PartnerJam supports the full range of charge types that Shopify apps use to bill merchants. Whatever your pricing model, publishers can earn commission on it.
Supported commission types
Recurring subscriptions — monthly or annual. The most common model, and the one publishers tend to prefer because it generates ongoing commission for as long as the merchant stays subscribed.
Usage-based charges — variable charges based on merchant activity (e.g., per API call, per order processed). Commissions are calculated from actual usage as it's billed.
One-time charges — single payments for a feature, upgrade, or non-recurring product. The publisher earns a one-time commission when the charge clears.

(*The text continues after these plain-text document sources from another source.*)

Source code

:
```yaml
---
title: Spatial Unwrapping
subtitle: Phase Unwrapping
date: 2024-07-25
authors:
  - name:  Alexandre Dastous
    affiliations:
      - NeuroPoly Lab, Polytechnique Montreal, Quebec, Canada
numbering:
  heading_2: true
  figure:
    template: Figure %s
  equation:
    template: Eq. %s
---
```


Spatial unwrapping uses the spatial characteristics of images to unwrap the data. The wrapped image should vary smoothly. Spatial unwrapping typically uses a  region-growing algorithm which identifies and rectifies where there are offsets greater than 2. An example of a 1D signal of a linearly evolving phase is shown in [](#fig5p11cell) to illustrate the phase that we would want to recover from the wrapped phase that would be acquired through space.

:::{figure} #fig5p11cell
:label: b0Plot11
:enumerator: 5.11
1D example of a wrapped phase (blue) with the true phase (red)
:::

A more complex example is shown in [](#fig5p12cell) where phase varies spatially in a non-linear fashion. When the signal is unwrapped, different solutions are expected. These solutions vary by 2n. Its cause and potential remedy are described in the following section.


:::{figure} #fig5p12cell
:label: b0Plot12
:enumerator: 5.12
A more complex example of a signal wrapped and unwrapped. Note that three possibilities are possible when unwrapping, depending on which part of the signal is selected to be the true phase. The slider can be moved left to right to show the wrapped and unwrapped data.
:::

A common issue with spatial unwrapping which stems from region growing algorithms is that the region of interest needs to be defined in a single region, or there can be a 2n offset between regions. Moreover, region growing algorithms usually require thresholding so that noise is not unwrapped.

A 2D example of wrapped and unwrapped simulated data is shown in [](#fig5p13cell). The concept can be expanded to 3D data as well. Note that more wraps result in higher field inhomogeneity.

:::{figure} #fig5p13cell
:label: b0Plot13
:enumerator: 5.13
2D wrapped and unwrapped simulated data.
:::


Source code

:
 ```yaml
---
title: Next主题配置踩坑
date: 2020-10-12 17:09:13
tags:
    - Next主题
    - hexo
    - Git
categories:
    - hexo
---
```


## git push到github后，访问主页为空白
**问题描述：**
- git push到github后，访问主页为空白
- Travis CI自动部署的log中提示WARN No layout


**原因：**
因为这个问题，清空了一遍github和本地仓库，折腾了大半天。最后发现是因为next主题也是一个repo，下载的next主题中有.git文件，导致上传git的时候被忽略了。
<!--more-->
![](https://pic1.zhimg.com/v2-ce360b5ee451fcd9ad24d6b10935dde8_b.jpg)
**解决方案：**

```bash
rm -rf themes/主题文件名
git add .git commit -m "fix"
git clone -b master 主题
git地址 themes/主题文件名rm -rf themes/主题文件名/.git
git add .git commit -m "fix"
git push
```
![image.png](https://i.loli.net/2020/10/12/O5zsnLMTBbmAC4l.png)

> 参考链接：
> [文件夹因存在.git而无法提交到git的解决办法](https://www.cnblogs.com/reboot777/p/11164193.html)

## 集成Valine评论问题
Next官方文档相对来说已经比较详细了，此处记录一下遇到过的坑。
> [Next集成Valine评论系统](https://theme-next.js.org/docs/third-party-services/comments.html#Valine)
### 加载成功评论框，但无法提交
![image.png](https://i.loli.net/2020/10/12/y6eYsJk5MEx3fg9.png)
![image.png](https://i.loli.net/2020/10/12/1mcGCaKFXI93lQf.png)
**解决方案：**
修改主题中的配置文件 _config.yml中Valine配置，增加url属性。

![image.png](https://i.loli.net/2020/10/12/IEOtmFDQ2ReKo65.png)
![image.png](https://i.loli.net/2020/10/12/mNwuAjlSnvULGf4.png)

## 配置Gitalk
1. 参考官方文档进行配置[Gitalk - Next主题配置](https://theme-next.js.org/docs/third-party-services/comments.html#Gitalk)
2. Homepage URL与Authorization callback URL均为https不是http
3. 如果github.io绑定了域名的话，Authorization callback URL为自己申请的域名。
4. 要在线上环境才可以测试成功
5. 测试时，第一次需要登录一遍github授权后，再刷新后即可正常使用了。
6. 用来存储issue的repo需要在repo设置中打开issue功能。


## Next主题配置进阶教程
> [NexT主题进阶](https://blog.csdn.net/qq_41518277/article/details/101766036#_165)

Free apps — no commission is generated (there's no charge to take a percentage of), but PartnerJam still tracks the install and attributes any future paid charges to the same publisher if the merchant later upgrades.
How commissions are calculated
The commission rate you set when pairing an app is applied to the gross subscription amount — the list price shown on your Shopify App Store page, before Shopify's revenue share.
So a 20% commission rate on a $50/month app means the publisher earns $10/month per referred merchant, not 20% of what you net after Shopify's cut.
Set the rate with this in mind — if you want publishers to earn 20% of your post-Shopify revenue, your actual commission rate should be higher than 20%.
Combined charges on a single subscription
When a merchant has both a subscription and usage-based charges, the commission is calculated from the total. For example, a $50 subscription plus $100 in usage-based charges in a given month generates commission on $150.
Refunds
Refunds are handled automatically. When a merchant is refunded, the corresponding commission is reversed within an hour — no manual adjustment needed.
If the refund happens during the 40-day grace period, the commission simply disappears from the publisher's bracketed balance before it ever becomes payable.
If the refund happens after the grace period, the reversal is reflected as a negative value on the publisher's next payout. See How are payouts managed for the full flow.
The commission rate is fixed at the time you set it, but applies per charge — not per merchant. If you change the rate later, existing referrals continue earning at the old rate, while new installs use the new rate.